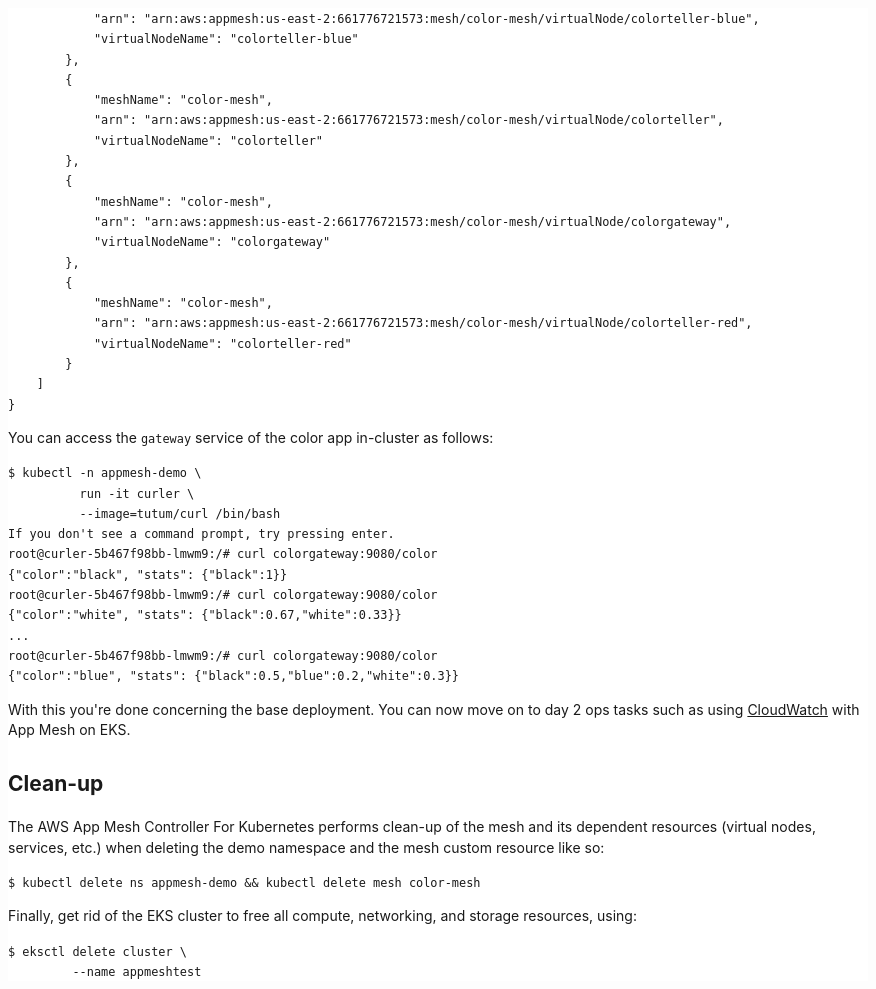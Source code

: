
 ```
            "arn": "arn:aws:appmesh:us-east-2:661776721573:mesh/color-mesh/virtualNode/colorteller-blue",
            "virtualNodeName": "colorteller-blue"
        },
        {
            "meshName": "color-mesh",
            "arn": "arn:aws:appmesh:us-east-2:661776721573:mesh/color-mesh/virtualNode/colorteller",
            "virtualNodeName": "colorteller"
        },
        {
            "meshName": "color-mesh",
            "arn": "arn:aws:appmesh:us-east-2:661776721573:mesh/color-mesh/virtualNode/colorgateway",
            "virtualNodeName": "colorgateway"
        },
        {
            "meshName": "color-mesh",
            "arn": "arn:aws:appmesh:us-east-2:661776721573:mesh/color-mesh/virtualNode/colorteller-red",
            "virtualNodeName": "colorteller-red"
        }
    ]
}
```

You can access the `gateway` service of the color app in-cluster as follows:

```
$ kubectl -n appmesh-demo \
          run -it curler \
          --image=tutum/curl /bin/bash
If you don't see a command prompt, try pressing enter.
root@curler-5b467f98bb-lmwm9:/# curl colorgateway:9080/color
{"color":"black", "stats": {"black":1}}
root@curler-5b467f98bb-lmwm9:/# curl colorgateway:9080/color
{"color":"white", "stats": {"black":0.67,"white":0.33}}
...
root@curler-5b467f98bb-lmwm9:/# curl colorgateway:9080/color
{"color":"blue", "stats": {"black":0.5,"blue":0.2,"white":0.3}}
```

With this you're done concerning the base deployment. You can now move on to day 2 ops tasks such as using [CloudWatch](o11y-cloudwatch.md) with App Mesh on EKS.

## Clean-up

The AWS App Mesh Controller For Kubernetes performs clean-up of the mesh and its dependent resources (virtual nodes, services, etc.) when deleting the demo namespace and the mesh custom resource like so:

```
$ kubectl delete ns appmesh-demo && kubectl delete mesh color-mesh
```

Finally, get rid of the EKS cluster to free all compute, networking, and storage resources, using:

```
$ eksctl delete cluster \
         --name appmeshtest
```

■ ABOUT THIS TASK:
Leave out the pictures, then copy all the remaining text in the records exactly.

■ SOLVED EXERCISE:
Source code

:
 ```
            "arn": "arn:aws:appmesh:us-east-2:661776721573:mesh/color-mesh/virtualNode/colorteller-blue",
            "virtualNodeName": "colorteller-blue"
        },
        {
            "meshName": "color-mesh",
            "arn": "arn:aws:appmesh:us-east-2:661776721573:mesh/color-mesh/virtualNode/colorteller",
            "virtualNodeName": "colorteller"
        },
        {
            "meshName": "color-mesh",
            "arn": "arn:aws:appmesh:us-east-2:661776721573:mesh/color-mesh/virtualNode/colorgateway",
            "virtualNodeName": "colorgateway"
        },
        {
            "meshName": "color-mesh",
            "arn": "arn:aws:appmesh:us-east-2:661776721573:mesh/color-mesh/virtualNode/colorteller-red",
            "virtualNodeName": "colorteller-red"
        }
    ]
}
```

You can access the `gateway` service of the color app in-cluster as follows:

```
$ kubectl -n appmesh-demo \
          run -it curler \
          --image=tutum/curl /bin/bash
If you don't see a command prompt, try pressing enter.
root@curler-5b467f98bb-lmwm9:/# curl colorgateway:9080/color
{"color":"black", "stats": {"black":1}}
root@curler-5b467f98bb-lmwm9:/# curl colorgateway:9080/color
{"color":"white", "stats": {"black":0.67,"white":0.33}}
...
root@curler-5b467f98bb-lmwm9:/# curl colorgateway:9080/color
{"color":"blue", "stats": {"black":0.5,"blue":0.2,"white":0.3}}
```

With this you're done concerning the base deployment. You can now move on to day 2 ops tasks such as using [CloudWatch](o11y-cloudwatch.md) with App Mesh on EKS.

## Clean-up

The AWS App Mesh Controller For Kubernetes performs clean-up of the mesh and its dependent resources (virtual nodes, services, etc.) when deleting the demo namespace and the mesh custom resource like so:

```
$ kubectl delete ns appmesh-demo && kubectl delete mesh color-mesh
```

Finally, get rid of the EKS cluster to free all compute, networking, and storage resources, using:

```
$ eksctl delete cluster \
         --name appmeshtest
```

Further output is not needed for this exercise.